● Study material
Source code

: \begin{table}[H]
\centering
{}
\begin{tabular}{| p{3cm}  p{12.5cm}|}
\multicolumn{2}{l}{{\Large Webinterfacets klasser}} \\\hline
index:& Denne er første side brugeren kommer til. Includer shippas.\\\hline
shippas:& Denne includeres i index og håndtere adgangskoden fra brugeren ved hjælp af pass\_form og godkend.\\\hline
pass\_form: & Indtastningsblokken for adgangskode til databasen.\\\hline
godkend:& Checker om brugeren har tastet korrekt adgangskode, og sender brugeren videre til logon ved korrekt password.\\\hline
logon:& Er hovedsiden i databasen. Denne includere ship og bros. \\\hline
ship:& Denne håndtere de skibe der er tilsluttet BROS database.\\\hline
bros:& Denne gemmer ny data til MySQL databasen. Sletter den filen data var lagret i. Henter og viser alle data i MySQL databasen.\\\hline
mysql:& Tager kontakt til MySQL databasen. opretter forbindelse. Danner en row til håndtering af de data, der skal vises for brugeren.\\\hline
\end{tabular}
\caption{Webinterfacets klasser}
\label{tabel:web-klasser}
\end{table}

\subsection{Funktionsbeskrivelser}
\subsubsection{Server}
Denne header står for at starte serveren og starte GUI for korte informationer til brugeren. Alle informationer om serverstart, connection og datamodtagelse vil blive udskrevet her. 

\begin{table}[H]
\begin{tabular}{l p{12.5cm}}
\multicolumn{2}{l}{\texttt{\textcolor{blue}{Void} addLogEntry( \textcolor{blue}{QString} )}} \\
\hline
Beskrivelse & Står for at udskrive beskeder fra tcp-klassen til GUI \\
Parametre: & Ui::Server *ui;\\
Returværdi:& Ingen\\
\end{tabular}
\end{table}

---

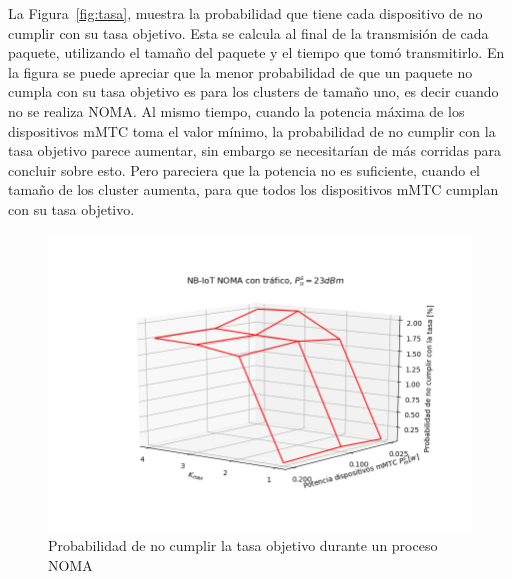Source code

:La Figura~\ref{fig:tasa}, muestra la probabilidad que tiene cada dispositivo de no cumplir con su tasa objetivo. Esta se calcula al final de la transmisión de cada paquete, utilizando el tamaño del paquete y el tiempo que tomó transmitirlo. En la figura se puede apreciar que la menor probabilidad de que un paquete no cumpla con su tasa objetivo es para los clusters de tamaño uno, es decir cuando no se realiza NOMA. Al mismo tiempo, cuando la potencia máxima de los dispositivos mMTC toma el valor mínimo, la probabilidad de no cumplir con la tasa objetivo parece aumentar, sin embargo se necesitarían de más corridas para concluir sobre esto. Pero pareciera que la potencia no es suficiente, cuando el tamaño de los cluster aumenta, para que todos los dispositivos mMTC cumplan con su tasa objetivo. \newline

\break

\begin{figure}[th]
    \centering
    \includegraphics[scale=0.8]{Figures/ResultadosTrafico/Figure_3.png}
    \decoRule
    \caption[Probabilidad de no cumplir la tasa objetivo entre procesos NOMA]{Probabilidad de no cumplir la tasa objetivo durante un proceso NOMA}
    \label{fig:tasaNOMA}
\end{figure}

--

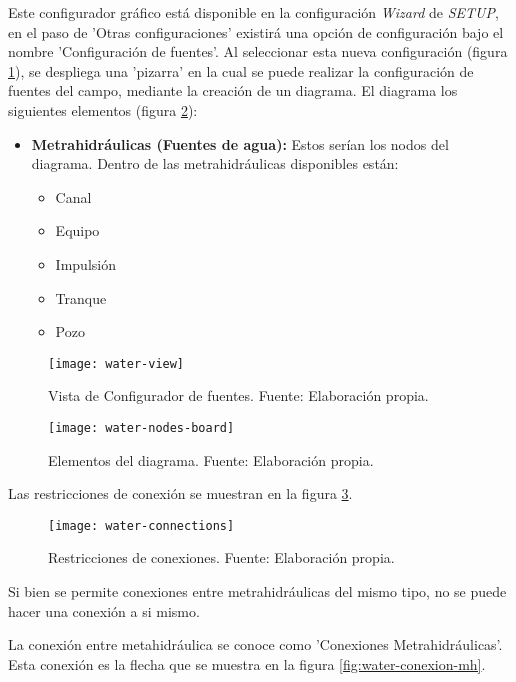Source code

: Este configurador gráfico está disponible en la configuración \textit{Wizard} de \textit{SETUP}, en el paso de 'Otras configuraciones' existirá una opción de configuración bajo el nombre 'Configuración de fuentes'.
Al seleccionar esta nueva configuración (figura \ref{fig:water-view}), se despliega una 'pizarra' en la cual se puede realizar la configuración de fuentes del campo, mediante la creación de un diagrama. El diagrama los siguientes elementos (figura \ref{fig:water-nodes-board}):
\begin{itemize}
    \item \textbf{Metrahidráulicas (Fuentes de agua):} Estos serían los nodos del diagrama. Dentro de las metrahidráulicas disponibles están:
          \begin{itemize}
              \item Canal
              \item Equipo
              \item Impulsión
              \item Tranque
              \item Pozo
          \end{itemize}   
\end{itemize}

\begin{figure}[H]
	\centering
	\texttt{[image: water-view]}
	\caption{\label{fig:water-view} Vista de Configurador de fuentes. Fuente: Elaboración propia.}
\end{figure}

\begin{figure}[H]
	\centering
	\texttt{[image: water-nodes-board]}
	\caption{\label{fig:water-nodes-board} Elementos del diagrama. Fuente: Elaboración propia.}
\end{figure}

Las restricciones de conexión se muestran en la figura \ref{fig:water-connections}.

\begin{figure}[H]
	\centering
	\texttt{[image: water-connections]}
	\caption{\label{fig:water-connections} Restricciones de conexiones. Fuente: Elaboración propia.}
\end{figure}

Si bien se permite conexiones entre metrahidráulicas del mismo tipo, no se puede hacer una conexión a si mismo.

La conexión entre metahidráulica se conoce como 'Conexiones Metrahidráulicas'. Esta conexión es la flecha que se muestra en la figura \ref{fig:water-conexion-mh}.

● Exercise requirements
A single number is the expected answer: how many lines of the entries contain "MySQL".

● Your response
2